Task brief>
Read through the listing below and return only the lines containing "includegraphics".

[Start of section]

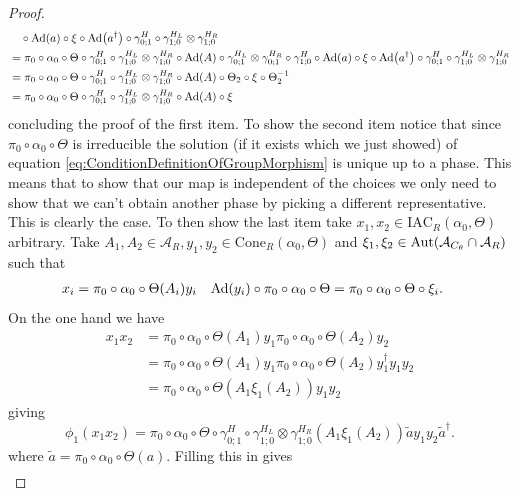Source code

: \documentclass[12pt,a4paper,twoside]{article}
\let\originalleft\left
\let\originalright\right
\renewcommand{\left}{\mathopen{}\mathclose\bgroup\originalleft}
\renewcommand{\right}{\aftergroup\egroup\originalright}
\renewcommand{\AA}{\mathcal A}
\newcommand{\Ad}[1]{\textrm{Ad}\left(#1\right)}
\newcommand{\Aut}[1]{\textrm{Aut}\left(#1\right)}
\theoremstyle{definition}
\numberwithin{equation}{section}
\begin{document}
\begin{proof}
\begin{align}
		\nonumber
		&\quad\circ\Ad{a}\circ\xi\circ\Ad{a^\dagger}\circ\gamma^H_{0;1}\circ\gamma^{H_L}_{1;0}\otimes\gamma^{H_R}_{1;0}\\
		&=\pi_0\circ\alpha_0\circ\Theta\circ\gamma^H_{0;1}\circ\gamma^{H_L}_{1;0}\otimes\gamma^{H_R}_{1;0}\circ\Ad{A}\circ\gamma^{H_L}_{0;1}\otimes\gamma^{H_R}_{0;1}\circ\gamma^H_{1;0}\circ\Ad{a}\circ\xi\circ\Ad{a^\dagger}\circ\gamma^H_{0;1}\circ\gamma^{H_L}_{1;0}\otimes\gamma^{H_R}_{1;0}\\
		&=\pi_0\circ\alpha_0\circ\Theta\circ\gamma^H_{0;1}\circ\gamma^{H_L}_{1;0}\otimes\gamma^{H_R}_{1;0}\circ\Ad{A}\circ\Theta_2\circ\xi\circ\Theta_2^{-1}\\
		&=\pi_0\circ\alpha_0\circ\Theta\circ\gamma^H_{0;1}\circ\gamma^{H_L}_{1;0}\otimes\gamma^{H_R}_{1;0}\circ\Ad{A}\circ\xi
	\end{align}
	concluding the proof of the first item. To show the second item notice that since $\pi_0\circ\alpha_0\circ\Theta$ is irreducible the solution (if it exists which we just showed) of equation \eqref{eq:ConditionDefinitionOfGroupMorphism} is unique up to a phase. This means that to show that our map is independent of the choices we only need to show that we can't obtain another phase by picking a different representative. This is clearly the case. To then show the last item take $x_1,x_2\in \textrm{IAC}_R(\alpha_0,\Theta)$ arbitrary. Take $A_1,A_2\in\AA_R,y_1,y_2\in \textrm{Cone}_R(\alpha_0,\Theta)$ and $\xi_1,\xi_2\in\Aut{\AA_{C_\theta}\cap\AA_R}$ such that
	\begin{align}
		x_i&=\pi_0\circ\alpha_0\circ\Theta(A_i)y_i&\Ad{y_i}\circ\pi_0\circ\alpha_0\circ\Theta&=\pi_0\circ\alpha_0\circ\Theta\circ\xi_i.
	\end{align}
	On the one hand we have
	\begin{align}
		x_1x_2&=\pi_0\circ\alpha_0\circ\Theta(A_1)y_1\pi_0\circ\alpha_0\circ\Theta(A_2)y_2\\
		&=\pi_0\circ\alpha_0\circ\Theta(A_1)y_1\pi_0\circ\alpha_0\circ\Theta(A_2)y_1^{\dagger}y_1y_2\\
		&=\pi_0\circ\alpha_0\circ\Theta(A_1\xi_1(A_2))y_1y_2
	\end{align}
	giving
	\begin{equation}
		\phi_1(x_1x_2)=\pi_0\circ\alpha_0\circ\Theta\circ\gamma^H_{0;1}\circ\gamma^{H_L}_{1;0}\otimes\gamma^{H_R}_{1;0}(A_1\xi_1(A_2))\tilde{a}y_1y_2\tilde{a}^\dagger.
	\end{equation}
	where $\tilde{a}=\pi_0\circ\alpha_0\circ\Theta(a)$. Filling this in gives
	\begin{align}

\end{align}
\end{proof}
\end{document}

[End of section]
[Start of section]

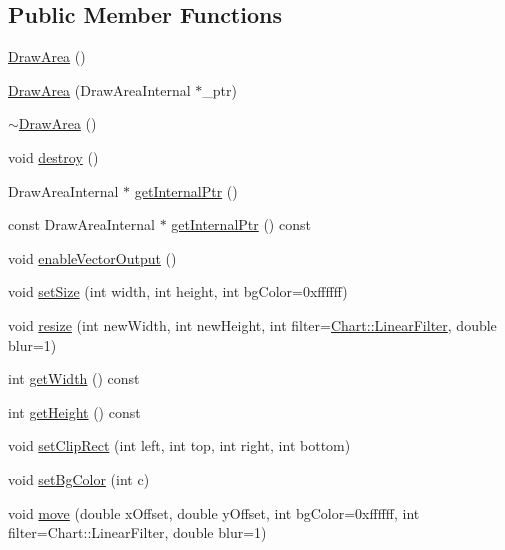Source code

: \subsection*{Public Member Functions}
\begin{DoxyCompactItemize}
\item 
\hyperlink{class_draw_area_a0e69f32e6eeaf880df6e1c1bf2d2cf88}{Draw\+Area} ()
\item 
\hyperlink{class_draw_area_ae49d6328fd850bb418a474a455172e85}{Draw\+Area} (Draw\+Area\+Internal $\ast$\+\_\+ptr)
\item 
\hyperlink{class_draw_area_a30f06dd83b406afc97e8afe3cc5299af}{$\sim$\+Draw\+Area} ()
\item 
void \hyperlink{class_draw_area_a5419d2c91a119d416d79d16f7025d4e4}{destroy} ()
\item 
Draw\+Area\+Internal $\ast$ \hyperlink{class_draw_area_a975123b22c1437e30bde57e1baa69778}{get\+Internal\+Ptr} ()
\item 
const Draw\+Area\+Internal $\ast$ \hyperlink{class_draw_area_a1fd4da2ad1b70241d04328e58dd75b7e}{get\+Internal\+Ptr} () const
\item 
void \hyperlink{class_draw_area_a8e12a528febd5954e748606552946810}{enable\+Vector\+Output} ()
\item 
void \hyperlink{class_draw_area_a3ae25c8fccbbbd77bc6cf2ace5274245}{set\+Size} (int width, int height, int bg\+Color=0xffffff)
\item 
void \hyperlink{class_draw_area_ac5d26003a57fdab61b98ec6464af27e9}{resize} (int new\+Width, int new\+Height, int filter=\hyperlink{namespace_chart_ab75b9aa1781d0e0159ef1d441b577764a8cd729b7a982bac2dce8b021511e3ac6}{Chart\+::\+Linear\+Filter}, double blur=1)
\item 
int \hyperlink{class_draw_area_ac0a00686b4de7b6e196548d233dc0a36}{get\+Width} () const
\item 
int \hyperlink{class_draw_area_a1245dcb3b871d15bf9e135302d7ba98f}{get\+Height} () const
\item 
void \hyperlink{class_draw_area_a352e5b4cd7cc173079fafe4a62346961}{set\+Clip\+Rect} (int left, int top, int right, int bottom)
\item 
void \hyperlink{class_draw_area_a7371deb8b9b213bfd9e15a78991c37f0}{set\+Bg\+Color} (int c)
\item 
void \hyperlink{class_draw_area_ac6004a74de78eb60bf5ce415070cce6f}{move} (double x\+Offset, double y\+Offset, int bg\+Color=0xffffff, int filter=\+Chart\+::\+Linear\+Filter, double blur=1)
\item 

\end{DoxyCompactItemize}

[End of section]
[Start of section]

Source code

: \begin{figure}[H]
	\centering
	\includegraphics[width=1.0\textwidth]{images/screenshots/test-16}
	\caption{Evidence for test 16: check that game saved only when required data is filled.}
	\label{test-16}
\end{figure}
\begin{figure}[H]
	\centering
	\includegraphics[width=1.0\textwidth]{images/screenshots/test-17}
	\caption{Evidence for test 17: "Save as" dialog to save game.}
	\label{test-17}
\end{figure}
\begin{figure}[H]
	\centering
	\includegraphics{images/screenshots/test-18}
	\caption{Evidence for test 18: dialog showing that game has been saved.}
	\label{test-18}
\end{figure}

[End of section]

The answer>
	\includegraphics[width=1.0\textwidth]{images/screenshots/test-16}
	\includegraphics[width=1.0\textwidth]{images/screenshots/test-17}
	\includegraphics{images/screenshots/test-18}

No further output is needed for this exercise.